_The data_

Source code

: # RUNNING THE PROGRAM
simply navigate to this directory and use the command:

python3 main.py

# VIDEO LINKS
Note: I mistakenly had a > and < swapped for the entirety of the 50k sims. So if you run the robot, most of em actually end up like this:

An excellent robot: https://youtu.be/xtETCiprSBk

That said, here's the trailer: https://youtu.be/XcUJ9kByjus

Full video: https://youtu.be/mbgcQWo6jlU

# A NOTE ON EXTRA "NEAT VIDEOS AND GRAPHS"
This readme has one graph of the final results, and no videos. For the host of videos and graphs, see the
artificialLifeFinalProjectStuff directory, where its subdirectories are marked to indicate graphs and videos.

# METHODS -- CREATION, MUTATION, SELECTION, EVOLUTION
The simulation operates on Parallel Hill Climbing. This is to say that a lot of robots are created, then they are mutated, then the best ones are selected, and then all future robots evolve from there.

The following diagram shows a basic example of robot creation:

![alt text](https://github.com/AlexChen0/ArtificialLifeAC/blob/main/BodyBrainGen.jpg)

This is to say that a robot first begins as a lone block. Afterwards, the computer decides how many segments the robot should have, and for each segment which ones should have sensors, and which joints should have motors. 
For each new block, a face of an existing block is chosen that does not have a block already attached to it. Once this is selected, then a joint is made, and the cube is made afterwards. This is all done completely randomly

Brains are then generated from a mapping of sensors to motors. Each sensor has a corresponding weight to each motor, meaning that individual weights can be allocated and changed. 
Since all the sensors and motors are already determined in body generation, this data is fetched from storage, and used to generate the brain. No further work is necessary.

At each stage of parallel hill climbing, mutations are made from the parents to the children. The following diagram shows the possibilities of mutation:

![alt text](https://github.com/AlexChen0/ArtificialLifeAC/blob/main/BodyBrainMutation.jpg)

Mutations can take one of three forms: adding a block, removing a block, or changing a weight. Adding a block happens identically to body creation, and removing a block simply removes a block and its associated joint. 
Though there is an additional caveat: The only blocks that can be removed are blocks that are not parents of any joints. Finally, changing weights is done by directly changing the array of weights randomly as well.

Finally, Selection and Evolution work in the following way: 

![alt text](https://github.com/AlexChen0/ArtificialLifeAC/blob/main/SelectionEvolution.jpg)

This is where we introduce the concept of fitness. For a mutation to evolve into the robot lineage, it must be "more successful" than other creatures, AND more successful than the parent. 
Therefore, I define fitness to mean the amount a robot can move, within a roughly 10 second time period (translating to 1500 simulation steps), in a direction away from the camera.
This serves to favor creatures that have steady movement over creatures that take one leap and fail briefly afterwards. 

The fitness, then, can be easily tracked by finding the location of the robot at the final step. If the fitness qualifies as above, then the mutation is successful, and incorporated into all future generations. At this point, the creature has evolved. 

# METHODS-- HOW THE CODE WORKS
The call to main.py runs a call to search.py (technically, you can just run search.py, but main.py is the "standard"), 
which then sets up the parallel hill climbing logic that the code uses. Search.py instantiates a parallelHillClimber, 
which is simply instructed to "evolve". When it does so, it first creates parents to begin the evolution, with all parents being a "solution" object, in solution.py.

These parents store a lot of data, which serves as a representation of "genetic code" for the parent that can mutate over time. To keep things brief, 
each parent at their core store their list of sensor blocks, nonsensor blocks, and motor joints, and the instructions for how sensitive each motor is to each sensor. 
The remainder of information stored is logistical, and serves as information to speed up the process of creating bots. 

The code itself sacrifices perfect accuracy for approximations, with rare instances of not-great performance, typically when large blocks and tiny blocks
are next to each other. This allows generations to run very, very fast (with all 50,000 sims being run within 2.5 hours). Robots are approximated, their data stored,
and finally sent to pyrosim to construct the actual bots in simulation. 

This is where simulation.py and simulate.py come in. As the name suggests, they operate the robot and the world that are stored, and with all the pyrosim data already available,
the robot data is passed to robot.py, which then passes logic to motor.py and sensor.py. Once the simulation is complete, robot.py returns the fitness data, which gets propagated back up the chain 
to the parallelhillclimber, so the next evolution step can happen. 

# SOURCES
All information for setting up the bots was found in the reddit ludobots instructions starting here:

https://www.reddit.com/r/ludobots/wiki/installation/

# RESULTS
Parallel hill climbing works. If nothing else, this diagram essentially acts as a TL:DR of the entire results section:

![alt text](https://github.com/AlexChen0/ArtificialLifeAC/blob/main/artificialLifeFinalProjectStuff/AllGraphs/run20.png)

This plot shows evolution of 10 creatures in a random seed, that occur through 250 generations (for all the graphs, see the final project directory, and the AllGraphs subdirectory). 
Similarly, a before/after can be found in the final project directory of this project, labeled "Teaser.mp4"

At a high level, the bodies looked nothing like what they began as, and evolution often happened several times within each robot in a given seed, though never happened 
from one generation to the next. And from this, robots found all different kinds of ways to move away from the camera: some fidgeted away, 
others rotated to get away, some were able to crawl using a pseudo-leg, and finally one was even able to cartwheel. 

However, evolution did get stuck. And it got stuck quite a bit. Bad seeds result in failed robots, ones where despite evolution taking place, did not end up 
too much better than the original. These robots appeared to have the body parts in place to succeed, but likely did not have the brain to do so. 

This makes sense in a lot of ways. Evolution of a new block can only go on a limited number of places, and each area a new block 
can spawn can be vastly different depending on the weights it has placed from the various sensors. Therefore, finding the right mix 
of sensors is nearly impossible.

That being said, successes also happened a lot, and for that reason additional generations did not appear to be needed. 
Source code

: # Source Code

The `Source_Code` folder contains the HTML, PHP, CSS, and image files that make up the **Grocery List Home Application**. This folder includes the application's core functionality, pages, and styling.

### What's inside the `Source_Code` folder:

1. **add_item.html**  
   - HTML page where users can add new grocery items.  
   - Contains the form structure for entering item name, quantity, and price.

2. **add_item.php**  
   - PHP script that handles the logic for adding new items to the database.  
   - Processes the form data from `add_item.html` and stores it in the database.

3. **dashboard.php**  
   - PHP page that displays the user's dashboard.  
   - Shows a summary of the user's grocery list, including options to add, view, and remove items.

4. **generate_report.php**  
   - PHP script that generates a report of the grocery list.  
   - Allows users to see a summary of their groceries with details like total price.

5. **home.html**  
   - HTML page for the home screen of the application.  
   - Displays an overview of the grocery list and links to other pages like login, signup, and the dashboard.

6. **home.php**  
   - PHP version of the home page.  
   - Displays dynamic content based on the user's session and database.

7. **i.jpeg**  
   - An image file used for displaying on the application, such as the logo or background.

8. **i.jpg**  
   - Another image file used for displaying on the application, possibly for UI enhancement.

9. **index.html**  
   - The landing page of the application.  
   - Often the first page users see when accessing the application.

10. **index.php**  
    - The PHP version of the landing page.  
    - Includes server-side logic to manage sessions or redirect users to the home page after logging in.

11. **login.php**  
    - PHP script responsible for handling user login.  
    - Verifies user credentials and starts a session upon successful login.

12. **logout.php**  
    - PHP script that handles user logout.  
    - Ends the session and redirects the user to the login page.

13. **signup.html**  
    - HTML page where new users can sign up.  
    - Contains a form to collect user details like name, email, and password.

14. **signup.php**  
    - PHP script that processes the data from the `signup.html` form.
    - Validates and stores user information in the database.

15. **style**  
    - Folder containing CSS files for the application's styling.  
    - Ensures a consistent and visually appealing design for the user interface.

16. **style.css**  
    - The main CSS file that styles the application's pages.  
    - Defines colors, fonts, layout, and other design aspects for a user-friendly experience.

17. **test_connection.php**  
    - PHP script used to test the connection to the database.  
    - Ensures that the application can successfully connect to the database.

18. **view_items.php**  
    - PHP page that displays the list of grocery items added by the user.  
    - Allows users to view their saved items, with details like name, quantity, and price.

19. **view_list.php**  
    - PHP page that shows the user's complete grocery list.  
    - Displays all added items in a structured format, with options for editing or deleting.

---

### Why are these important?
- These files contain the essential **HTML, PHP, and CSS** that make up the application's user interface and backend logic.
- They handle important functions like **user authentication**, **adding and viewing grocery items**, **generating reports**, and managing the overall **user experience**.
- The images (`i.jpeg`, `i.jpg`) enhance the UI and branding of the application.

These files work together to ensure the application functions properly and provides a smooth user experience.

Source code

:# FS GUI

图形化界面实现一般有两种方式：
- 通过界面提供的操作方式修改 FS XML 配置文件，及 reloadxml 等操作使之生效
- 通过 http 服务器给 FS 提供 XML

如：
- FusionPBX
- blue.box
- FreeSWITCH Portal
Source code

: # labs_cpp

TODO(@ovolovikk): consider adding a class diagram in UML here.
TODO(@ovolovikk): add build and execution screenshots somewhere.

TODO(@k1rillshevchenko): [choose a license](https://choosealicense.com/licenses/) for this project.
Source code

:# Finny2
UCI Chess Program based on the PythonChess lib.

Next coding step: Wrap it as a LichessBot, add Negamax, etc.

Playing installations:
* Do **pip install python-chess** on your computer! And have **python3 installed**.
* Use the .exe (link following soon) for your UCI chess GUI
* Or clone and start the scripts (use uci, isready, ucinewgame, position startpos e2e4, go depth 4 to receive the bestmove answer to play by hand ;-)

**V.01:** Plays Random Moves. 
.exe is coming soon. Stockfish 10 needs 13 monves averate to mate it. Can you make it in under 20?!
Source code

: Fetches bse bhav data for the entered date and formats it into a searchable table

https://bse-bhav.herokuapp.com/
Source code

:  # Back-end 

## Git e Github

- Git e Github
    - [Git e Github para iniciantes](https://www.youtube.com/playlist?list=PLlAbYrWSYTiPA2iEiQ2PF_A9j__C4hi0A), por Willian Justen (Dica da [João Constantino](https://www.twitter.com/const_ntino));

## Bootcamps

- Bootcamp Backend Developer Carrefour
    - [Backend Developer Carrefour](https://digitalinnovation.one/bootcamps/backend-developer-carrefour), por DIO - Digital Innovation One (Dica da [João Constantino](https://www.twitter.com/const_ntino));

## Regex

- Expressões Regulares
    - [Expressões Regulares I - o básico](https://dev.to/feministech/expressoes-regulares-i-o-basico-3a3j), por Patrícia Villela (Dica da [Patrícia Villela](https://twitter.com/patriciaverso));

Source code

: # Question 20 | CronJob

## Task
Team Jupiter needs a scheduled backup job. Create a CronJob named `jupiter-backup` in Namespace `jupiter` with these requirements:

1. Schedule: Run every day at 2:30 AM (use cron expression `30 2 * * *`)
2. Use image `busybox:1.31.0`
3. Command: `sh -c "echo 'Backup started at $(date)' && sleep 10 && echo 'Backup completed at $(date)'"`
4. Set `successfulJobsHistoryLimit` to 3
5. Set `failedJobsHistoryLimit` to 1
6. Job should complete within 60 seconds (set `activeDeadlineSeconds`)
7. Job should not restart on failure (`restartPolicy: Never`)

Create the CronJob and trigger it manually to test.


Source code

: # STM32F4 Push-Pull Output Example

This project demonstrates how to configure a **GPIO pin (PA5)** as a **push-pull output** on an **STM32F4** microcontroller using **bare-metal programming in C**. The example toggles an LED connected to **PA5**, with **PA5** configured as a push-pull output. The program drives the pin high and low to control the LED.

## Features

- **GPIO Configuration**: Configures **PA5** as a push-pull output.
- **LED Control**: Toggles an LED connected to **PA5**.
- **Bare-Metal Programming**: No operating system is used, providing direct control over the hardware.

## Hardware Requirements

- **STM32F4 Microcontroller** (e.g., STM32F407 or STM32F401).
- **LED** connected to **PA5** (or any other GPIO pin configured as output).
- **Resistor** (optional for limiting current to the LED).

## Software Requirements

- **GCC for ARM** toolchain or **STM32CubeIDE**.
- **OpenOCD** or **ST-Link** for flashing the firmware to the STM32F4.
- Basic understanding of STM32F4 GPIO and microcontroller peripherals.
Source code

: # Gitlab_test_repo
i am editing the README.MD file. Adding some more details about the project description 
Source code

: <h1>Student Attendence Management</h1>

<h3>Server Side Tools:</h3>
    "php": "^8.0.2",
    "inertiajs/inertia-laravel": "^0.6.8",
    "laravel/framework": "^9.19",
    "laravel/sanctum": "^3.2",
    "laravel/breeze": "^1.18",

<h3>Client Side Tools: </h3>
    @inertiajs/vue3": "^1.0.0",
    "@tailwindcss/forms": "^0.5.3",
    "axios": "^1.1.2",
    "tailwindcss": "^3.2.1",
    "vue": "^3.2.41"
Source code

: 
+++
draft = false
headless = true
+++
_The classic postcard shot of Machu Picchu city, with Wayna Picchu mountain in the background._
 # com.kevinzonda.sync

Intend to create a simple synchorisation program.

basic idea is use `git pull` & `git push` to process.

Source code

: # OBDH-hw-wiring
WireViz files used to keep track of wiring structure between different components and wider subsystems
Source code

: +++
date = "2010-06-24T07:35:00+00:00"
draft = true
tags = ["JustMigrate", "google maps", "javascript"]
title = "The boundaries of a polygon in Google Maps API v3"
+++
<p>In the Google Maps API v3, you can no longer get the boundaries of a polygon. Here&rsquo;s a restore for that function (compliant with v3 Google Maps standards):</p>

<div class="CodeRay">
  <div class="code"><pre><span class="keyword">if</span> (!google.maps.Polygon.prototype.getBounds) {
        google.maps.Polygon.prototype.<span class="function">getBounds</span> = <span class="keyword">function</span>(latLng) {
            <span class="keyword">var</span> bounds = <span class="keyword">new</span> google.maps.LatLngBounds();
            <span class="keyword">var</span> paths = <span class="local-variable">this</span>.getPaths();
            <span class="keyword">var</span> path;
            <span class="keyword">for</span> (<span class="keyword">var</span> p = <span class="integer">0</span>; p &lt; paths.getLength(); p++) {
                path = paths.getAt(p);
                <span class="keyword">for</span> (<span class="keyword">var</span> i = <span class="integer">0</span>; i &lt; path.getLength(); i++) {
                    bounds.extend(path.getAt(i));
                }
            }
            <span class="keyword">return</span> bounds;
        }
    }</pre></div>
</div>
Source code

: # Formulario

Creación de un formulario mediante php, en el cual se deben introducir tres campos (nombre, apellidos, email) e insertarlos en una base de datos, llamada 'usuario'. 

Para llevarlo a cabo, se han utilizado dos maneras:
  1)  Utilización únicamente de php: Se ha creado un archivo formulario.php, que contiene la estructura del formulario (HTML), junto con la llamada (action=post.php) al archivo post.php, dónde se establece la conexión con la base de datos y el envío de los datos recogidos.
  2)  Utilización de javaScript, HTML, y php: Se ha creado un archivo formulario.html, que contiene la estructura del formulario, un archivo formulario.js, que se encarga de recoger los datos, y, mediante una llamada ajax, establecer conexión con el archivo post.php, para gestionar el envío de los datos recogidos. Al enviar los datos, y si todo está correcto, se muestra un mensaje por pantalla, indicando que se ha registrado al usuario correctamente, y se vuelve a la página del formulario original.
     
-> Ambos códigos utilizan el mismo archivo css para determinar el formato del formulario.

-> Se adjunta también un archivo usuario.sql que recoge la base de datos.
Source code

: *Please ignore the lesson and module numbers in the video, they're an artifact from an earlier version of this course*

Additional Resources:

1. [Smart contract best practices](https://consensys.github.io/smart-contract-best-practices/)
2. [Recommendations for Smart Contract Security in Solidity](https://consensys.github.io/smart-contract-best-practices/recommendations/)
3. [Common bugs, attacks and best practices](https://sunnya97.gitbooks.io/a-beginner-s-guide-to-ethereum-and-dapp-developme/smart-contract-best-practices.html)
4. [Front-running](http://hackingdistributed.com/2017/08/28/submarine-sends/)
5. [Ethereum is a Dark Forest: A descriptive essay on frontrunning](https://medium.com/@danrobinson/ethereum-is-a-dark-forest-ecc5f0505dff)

_What is expected_
Which lines of the listing contain the string "email"? Copy each of them.

_Written answer_
    - Contains a form to collect user details like name, email, and password.
Creación de un formulario mediante php, en el cual se deben introducir tres campos (nombre, apellidos, email) e insertarlos en una base de datos, llamada 'usuario'. 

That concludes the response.